For Hanauer, DonorsChoose is no guarantee she will get all the school supplies she needs. She currently has a campaign to give prizes — which have previously included fidget spinners and high-end pens, pencils and erasers — to students who make positive behavioral choices.
“Putting up a DonorsChoose project is like a dream,” she said. “You are dreaming of getting things, and it’s great if that happens, but if you absolutely need something now or in one week, then you’re going to have to come up with the money yourself.”

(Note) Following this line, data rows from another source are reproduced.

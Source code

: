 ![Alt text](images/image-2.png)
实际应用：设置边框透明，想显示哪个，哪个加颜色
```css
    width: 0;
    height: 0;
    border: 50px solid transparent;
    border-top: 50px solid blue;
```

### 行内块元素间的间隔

For 12 years, Louis has used DonorsChoose to subsidize her classroom expenses. Since many of her students are English learners, it’s imperative that her classroom be a print-rich environment. But educational posters can cost $35 apiece, an expense that can quickly balloon. Crowdfunding on DonorsChoose has helped her cut down on these costs. She’s also used the site to fund field trips. She’s currently crowdfunding for a file cabinet and poster machine ink that can cost up to $500.
Although teachers make countless sacrifices to kick off the school year and maintain their classrooms as the months unfold, Louis knows that the public is largely unaware of how much educators personally contribute to school supply lists. Every item in a classroom, she said, has been designed with one goal in mind: facilitating student learning.
“So, please be gentle with teachers,” she asked, urging families to provide any learning materials they’re capable of buying. Teachers who pour money into their classrooms, she said, do so “out of the kindness of our heart, because we really enjoy what we do.”